(Saved entries)
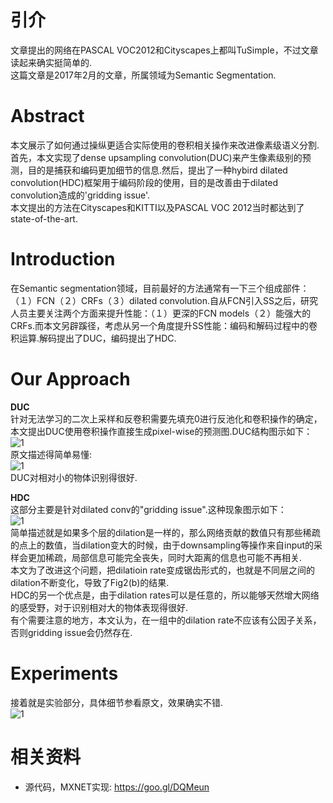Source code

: # 引介
文章提出的网络在PASCAL VOC2012和Cityscapes上都叫TuSimple，不过文章读起来确实挺简单的.  
这篇文章是2017年2月的文章，所属领域为Semantic Segmentation.  

# Abstract
本文展示了如何通过操纵更适合实际使用的卷积相关操作来改进像素级语义分割.首先，本文实现了dense upsampling convolution(DUC)来产生像素级别的预测，目的是捕获和编码更加细节的信息.然后，提出了一种hybird dilated convolution(HDC)框架用于编码阶段的使用，目的是改善由于dilated convolution造成的'gridding issue'.  
本文提出的方法在Cityscapes和KITTI以及PASCAL VOC 2012当时都达到了state-of-the-art.  

# Introduction
在Semantic segmentation领域，目前最好的方法通常有一下三个组成部件：（１）FCN（２）CRFs（３）dilated convolution.自从FCN引入SS之后，研究人员主要关注两个方面来提升性能：（１）更深的FCN models（２）能强大的CRFs.而本文另辟蹊径，考虑从另一个角度提升SS性能：编码和解码过程中的卷积运算.解码提出了DUC，编码提出了HDC.  
# Our Approach
**DUC**  
针对无法学习的二次上采样和反卷积需要先填充0进行反池化和卷积操作的确定，本文提出DUC使用卷积操作直接生成pixel-wise的预测图.DUC结构图示如下：  
![1](http://i1.piimg.com/589172/67d28f19ef20129f.png)  
原文描述得简单易懂:  
![1](http://i1.piimg.com/589172/d1fb872540240a1c.png)  
DUC对相对小的物体识别得很好.  

**HDC**  
这部分主要是针对dilated conv的"gridding issue".这种现象图示如下：  
![1](http://i1.piimg.com/589172/6e90d4e277a3e7af.png)  
简单描述就是如果多个层的dilation是一样的，那么网络贡献的数值只有那些稀疏的点上的数值，当dilation变大的时候，由于downsampling等操作来自input的采样会更加稀疏，局部信息可能完全丧失，同时大距离的信息也可能不再相关.  
本文为了改进这个问题，把dilatioin rate变成锯齿形式的，也就是不同层之间的dilation不断变化，导致了Fig2(b)的结果.  
HDC的另一个优点是，由于dilation rates可以是任意的，所以能够天然增大网络的感受野，对于识别相对大的物体表现得很好.  
有个需要注意的地方，本文认为，在一组中的dilation rate不应该有公因子关系，否则gridding issue会仍然存在.  

# Experiments
接着就是实验部分，具体细节参看原文，效果确实不错.  
![1](http://i2.muimg.com/589172/21b91380f2e72fd4.png)  

# 相关资料
* 源代码，MXNET实现: https://goo.gl/DQMeun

**Directions**: Could the entries above be returned verbatim, with no pictures included?

**Finished exercise**:
Source code

: # 引介
文章提出的网络在PASCAL VOC2012和Cityscapes上都叫TuSimple，不过文章读起来确实挺简单的.  
这篇文章是2017年2月的文章，所属领域为Semantic Segmentation.  

# Abstract
本文展示了如何通过操纵更适合实际使用的卷积相关操作来改进像素级语义分割.首先，本文实现了dense upsampling convolution(DUC)来产生像素级别的预测，目的是捕获和编码更加细节的信息.然后，提出了一种hybird dilated convolution(HDC)框架用于编码阶段的使用，目的是改善由于dilated convolution造成的'gridding issue'.  
本文提出的方法在Cityscapes和KITTI以及PASCAL VOC 2012当时都达到了state-of-the-art.  

# Introduction
在Semantic segmentation领域，目前最好的方法通常有一下三个组成部件：（１）FCN（２）CRFs（３）dilated convolution.自从FCN引入SS之后，研究人员主要关注两个方面来提升性能：（１）更深的FCN models（２）能强大的CRFs.而本文另辟蹊径，考虑从另一个角度提升SS性能：编码和解码过程中的卷积运算.解码提出了DUC，编码提出了HDC.  
# Our Approach
**DUC**  
针对无法学习的二次上采样和反卷积需要先填充0进行反池化和卷积操作的确定，本文提出DUC使用卷积操作直接生成pixel-wise的预测图.DUC结构图示如下：  
![1](http://i1.piimg.com/589172/67d28f19ef20129f.png)  
原文描述得简单易懂:  
![1](http://i1.piimg.com/589172/d1fb872540240a1c.png)  
DUC对相对小的物体识别得很好.  

**HDC**  
这部分主要是针对dilated conv的"gridding issue".这种现象图示如下：  
![1](http://i1.piimg.com/589172/6e90d4e277a3e7af.png)  
简单描述就是如果多个层的dilation是一样的，那么网络贡献的数值只有那些稀疏的点上的数值，当dilation变大的时候，由于downsampling等操作来自input的采样会更加稀疏，局部信息可能完全丧失，同时大距离的信息也可能不再相关.  
本文为了改进这个问题，把dilatioin rate变成锯齿形式的，也就是不同层之间的dilation不断变化，导致了Fig2(b)的结果.  
HDC的另一个优点是，由于dilation rates可以是任意的，所以能够天然增大网络的感受野，对于识别相对大的物体表现得很好.  
有个需要注意的地方，本文认为，在一组中的dilation rate不应该有公因子关系，否则gridding issue会仍然存在.  

# Experiments
接着就是实验部分，具体细节参看原文，效果确实不错.  
![1](http://i2.muimg.com/589172/21b91380f2e72fd4.png)  

# 相关资料
* 源代码，MXNET实现: https://goo.gl/DQMeun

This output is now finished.